In our lab we use two types of mass spectrometers to detect and identify lipids, an Agilent Technologies 6130 SingleQuad and an Agilent Technologies Accurate-Mass Q-TOF 6520. Our SingleQuad system is equipped with a mass selective detector (MSD) that can be operated in selective ion monitoring (SIM) mode which allows for very sensitive detection of analytes and a multiple wavelength detector (MWD) to analyze pigments. Additionally our SingeQuad systems can be operated in preparative mode using time based or peak based fraction collection. The QTOF is a mass spectrometer with two mass analyzers consisting of a quadrupole ‘front end’ (Q) and a time of flight (TOF) and the second mass analyzer. The analyzers are separated by a collision chamber. This means that we can do true MS-MS experiments, using the quadrupole to select a precursor mass of interest (for example the molecular ion of an IPL) then applying a voltage to the collision cell causing fragmentation, then using the TOF to detect the product ions produced. Additionally, the TOF has a mass precision of <2 mDa, allowing us to determine unique elemental composition by the exact mass of a compound.

References
  • Talbot H.M., Summons R.E., Jahnke L.L. and Farrimond P., 2003. Characteristic fragmentation of bacteriohopanepolyols during atmospheric pressure chemical ionisation liquid chromatography/ion trap mass spectrometry. Rapid Communications in Mass Spectrometry 17, 1-9.

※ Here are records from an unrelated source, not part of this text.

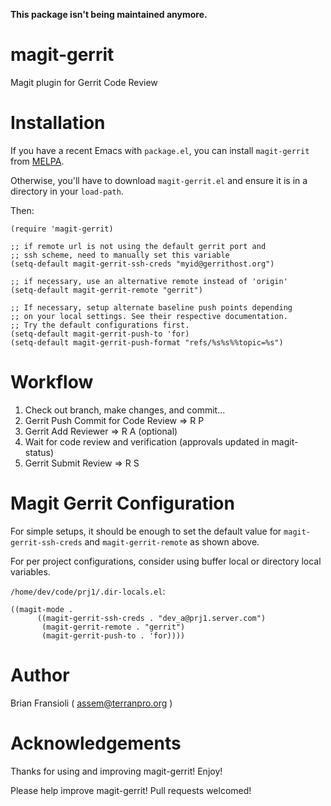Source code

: **This package isn't being maintained anymore.**

magit-gerrit
============

Magit plugin for Gerrit Code Review


Installation
============

If you have a recent Emacs with `package.el`, you can install `magit-gerrit`
from [MELPA](http://melpa.milkbox.net/).

Otherwise, you'll have to download `magit-gerrit.el` and ensure it is in
a directory in your `load-path`.

Then:

```
(require 'magit-gerrit)

;; if remote url is not using the default gerrit port and
;; ssh scheme, need to manually set this variable
(setq-default magit-gerrit-ssh-creds "myid@gerrithost.org")

;; if necessary, use an alternative remote instead of 'origin'
(setq-default magit-gerrit-remote "gerrit")

;; If necessary, setup alternate baseline push points depending
;; on your local settings. See their respective documentation.
;; Try the default configurations first.
(setq-default magit-gerrit-push-to 'for)
(setq-default magit-gerrit-push-format "refs/%s%s%%topic=%s")
```


Workflow
============

1. Check out branch, make changes, and commit...
2. Gerrit Push Commit for Code Review => R P
3. Gerrit Add Reviewer => R A (optional)
4. Wait for code review and verification (approvals updated in magit-status)
5. Gerrit Submit Review => R S


Magit Gerrit Configuration
============

For simple setups, it should be enough to set the default value for
`magit-gerrit-ssh-creds` and `magit-gerrit-remote` as shown above.

For per project configurations, consider using buffer local or directory local
variables.


`/home/dev/code/prj1/.dir-locals.el`:

```
((magit-mode .
      ((magit-gerrit-ssh-creds . "dev_a@prj1.server.com")
       (magit-gerrit-remote . "gerrit")
       (magit-gerrit-push-to . 'for))))
```

Author
============

Brian Fransioli  ( assem@terranpro.org )


Acknowledgements
============

Thanks for using and improving magit-gerrit!  Enjoy!

Please help improve magit-gerrit!  Pull requests welcomed!
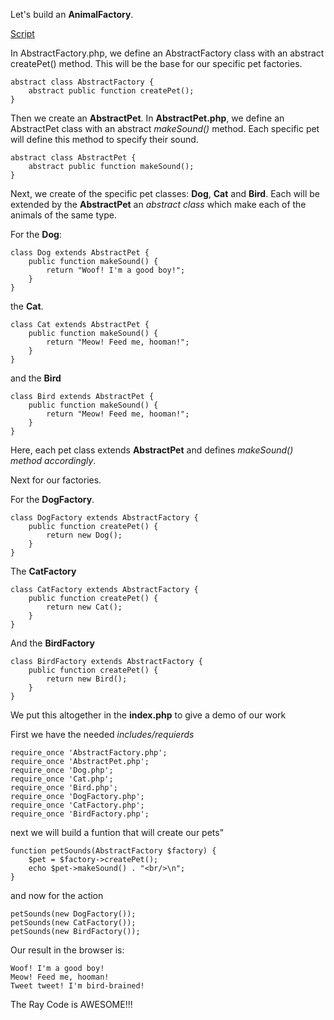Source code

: Let's build an **AnimalFactory**.

[Script](script/page01.md)

In AbstractFactory.php, we define an AbstractFactory class with an abstract createPet() method. This will be the base for our specific pet factories.

```
abstract class AbstractFactory {
    abstract public function createPet();
}
```

Then we create an **AbstractPet**. In **AbstractPet.php**, we define an AbstractPet class with an abstract *makeSound()* method. Each specific pet will define this method to specify their sound.

```
abstract class AbstractPet {
    abstract public function makeSound();
}
```
Next, we create of the specific pet classes: **Dog**, **Cat** and **Bird**.
Each will be extended by the **AbstractPet** an *abstract class* which make each of the animals of the same type.

For the **Dog**:

```
class Dog extends AbstractPet {
    public function makeSound() {
        return "Woof! I'm a good boy!";
    }
}
```
the **Cat**.

```
class Cat extends AbstractPet {
    public function makeSound() {
        return "Meow! Feed me, hooman!";
    }
}
```

and the **Bird**

```
class Bird extends AbstractPet {
    public function makeSound() {
        return "Meow! Feed me, hooman!";
    }
}
```
Here, each pet class extends **AbstractPet** and defines *makeSound() method accordingly*.


Next for our factories.

For the **DogFactory**.

```
class DogFactory extends AbstractFactory {
    public function createPet() {
        return new Dog();
    }
}
```

The **CatFactory**

```
class CatFactory extends AbstractFactory {
    public function createPet() {
        return new Cat();
    }
}
```

And the **BirdFactory**

```
class BirdFactory extends AbstractFactory {
    public function createPet() {
        return new Bird();
    }
}
```

We put this altogether in the **index.php** to give a demo of our work

First we have the needed *includes/requierds*

```
require_once 'AbstractFactory.php';
require_once 'AbstractPet.php';
require_once 'Dog.php';
require_once 'Cat.php';
require_once 'Bird.php';
require_once 'DogFactory.php';
require_once 'CatFactory.php';
require_once 'BirdFactory.php';
```

next we will build a funtion that will create our pets"

```
function petSounds(AbstractFactory $factory) {
    $pet = $factory->createPet();
    echo $pet->makeSound() . "<br/>\n";
}
```

and now for the action

```
petSounds(new DogFactory());
petSounds(new CatFactory());
petSounds(new BirdFactory());
```

Our result in the browser is:

```
Woof! I'm a good boy!
Meow! Feed me, hooman!
Tweet tweet! I'm bird-brained!
```
The Ray Code is AWESOME!!!

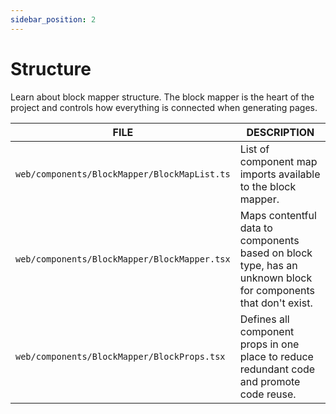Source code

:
 ```yaml
---
sidebar_position: 2
---
```


# Structure

Learn about block mapper structure. The block mapper is the heart of the project and controls how everything is connected when generating pages.

| FILE                                         | DESCRIPTION                                                                                                   |
| -------------------------------------------- | ------------------------------------------------------------------------------------------------------------- |
| `web/components/BlockMapper/BlockMapList.ts` | List of component map imports available to the block mapper.                                                  |
| `web/components/BlockMapper/BlockMapper.tsx` | Maps contentful data to components based on block type, has an unknown block for components that don't exist. |
| `web/components/BlockMapper/BlockProps.tsx`  | Defines all component props in one place to reduce redundant code and promote code reuse.                     |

  • Sturt H.F., Summons R.E., Smith K., Elvert M. and Hinrichs K.-U., 2004. Intact polar membrane lipids in prokaryotes and sediments deciphered by ESI-HPLC-MS n New biomarkers for biogeochemistry and microbial ecology. Rapid Communications in Mass Spectrometry 18, 617-628.
  • Liu X.-L., Summons R.E. and Hinrichs K.-U., 2012. Extending the known range of glycerol ether lipids in the environment: structural assignments based on MS/MS fragmentation patterns. Rapid Communications in Mass Spectrometry 26, 2295–2302.
  • Schubotz F., Meyer-Dombard D.R., Bradley A.S., Fredricks H.F., Hinrichs K.-U., Shock E.L., and Summons R.E., 2013. Spatial and temporal variability of biomarkers and microbial diversity reveal metabolic and community flexibility in Streamer Biofilm Communities in the Lower Geyser Basin, Yellowstone National ParkGeobiology 11:549-569.